(Stored data)
--- --- ---

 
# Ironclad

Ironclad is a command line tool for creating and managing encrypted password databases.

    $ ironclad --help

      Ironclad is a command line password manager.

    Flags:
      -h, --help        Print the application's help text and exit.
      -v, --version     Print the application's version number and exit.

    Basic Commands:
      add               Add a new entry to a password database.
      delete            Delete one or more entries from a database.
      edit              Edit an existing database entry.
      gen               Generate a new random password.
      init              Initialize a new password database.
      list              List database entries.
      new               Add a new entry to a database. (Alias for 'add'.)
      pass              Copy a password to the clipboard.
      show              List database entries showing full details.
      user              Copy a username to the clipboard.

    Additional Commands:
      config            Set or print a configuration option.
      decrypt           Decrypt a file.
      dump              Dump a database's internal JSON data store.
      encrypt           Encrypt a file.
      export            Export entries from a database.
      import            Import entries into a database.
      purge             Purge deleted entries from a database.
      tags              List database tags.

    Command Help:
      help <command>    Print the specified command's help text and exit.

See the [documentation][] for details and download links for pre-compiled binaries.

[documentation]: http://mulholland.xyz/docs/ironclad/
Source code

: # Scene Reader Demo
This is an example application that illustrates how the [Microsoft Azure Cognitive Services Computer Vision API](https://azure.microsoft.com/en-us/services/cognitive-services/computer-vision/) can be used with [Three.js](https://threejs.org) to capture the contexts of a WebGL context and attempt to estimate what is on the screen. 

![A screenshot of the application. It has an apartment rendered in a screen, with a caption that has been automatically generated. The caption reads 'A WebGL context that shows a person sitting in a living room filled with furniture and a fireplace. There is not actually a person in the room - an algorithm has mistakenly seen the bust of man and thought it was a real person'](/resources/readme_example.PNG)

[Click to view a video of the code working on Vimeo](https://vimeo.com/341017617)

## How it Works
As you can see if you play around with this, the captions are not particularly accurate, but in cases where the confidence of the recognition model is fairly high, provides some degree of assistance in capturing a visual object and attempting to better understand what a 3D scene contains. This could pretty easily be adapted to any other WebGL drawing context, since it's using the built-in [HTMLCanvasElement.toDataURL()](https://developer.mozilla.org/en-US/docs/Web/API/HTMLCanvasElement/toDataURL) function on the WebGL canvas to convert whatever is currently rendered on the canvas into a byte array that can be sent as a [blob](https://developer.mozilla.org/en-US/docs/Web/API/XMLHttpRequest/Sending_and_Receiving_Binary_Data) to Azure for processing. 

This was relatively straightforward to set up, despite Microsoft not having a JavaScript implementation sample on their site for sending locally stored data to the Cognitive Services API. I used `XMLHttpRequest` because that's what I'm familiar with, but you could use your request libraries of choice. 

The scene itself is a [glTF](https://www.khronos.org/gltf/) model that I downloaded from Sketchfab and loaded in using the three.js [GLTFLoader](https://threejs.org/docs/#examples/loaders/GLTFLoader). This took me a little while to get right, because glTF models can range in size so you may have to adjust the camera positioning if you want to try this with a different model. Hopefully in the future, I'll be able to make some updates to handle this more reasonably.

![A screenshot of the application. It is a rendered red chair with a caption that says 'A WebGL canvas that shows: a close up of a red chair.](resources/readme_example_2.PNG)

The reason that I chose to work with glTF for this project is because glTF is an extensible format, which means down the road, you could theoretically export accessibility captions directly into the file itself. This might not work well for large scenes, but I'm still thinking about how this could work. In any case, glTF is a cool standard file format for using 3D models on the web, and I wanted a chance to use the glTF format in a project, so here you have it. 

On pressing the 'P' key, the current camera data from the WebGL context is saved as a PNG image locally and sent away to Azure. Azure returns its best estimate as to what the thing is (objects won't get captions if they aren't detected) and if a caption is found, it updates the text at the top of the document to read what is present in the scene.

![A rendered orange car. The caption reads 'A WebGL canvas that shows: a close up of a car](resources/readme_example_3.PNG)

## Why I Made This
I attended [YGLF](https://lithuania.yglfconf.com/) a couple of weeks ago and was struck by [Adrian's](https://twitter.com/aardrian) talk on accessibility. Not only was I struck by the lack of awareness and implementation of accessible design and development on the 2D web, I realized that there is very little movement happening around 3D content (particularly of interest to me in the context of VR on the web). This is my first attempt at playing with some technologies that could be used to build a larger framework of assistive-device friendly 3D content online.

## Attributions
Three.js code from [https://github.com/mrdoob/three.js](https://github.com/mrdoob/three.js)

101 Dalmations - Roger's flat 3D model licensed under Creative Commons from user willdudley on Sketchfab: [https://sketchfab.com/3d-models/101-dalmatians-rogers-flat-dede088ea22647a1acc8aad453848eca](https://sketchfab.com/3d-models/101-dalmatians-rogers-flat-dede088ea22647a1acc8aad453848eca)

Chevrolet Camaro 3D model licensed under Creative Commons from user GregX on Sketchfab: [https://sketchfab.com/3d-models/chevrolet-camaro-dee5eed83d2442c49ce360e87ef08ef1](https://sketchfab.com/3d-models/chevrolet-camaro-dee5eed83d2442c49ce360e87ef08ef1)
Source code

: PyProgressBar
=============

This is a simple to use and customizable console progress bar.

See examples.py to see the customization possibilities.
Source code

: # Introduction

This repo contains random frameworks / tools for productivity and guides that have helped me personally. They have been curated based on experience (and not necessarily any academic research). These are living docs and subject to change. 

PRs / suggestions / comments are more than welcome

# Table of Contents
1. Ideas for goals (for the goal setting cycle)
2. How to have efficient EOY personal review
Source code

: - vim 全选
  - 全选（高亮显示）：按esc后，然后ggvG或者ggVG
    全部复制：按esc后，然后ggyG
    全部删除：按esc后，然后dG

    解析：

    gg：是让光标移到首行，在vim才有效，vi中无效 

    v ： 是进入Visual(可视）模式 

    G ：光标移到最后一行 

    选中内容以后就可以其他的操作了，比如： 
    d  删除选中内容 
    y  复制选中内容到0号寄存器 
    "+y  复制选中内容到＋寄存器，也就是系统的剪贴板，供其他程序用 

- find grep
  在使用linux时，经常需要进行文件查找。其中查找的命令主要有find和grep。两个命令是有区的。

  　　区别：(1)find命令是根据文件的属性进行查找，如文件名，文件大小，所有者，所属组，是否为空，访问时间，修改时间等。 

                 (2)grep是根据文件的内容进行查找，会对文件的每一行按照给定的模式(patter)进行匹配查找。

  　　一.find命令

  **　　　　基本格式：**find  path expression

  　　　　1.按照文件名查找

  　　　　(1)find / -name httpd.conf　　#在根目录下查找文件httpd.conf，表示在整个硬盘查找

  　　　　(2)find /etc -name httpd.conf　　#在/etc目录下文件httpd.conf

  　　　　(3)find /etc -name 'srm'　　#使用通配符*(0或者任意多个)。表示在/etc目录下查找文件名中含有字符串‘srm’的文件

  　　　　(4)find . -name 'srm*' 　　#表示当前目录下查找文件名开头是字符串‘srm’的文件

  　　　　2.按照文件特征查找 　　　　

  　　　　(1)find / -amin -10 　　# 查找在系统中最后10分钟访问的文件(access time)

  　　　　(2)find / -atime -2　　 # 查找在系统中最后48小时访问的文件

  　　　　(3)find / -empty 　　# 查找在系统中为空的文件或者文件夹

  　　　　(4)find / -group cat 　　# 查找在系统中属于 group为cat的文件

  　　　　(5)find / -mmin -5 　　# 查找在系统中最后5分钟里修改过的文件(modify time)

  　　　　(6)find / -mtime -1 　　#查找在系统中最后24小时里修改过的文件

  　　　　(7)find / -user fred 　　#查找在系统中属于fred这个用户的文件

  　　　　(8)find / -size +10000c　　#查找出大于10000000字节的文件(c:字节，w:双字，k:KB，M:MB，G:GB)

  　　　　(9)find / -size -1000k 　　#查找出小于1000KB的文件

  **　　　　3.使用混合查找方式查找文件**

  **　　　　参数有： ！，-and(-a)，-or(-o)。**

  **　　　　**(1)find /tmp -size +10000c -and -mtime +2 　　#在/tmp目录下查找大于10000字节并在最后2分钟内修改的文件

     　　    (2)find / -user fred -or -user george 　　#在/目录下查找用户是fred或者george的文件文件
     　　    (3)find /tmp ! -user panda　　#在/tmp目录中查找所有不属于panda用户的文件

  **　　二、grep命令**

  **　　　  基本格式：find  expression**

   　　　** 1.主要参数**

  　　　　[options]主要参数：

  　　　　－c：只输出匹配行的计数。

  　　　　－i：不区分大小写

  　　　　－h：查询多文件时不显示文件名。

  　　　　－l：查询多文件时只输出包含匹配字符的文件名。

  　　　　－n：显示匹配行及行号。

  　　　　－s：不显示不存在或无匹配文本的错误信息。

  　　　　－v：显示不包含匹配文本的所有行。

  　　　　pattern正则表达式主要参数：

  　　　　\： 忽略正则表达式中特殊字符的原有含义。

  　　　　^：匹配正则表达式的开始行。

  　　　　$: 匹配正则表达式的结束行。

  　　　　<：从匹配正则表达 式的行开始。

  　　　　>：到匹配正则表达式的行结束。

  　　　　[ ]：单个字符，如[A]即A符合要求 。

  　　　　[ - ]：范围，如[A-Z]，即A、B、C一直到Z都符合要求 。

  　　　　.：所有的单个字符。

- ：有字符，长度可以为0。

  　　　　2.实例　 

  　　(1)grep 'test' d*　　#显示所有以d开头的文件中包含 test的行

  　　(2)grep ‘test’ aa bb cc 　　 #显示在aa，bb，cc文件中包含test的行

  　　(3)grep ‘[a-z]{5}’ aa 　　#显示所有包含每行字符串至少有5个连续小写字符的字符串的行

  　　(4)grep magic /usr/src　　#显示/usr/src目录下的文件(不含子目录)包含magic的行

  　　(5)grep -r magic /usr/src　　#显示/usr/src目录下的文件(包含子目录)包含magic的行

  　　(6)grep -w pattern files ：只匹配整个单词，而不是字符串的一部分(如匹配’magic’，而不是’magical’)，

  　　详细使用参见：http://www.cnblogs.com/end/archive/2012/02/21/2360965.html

--- --- ---

* [Exercise description]
From the records above, reproduce exactly the lines from the one with "I attended [YGLF](https://lithuania.yglfconf.com/)" to the one with "## Attributions", both included, and no others.

* [The completed task]
I attended [YGLF](https://lithuania.yglfconf.com/) a couple of weeks ago and was struck by [Adrian's](https://twitter.com/aardrian) talk on accessibility. Not only was I struck by the lack of awareness and implementation of accessible design and development on the 2D web, I realized that there is very little movement happening around 3D content (particularly of interest to me in the context of VR on the web). This is my first attempt at playing with some technologies that could be used to build a larger framework of assistive-device friendly 3D content online.

## Attributions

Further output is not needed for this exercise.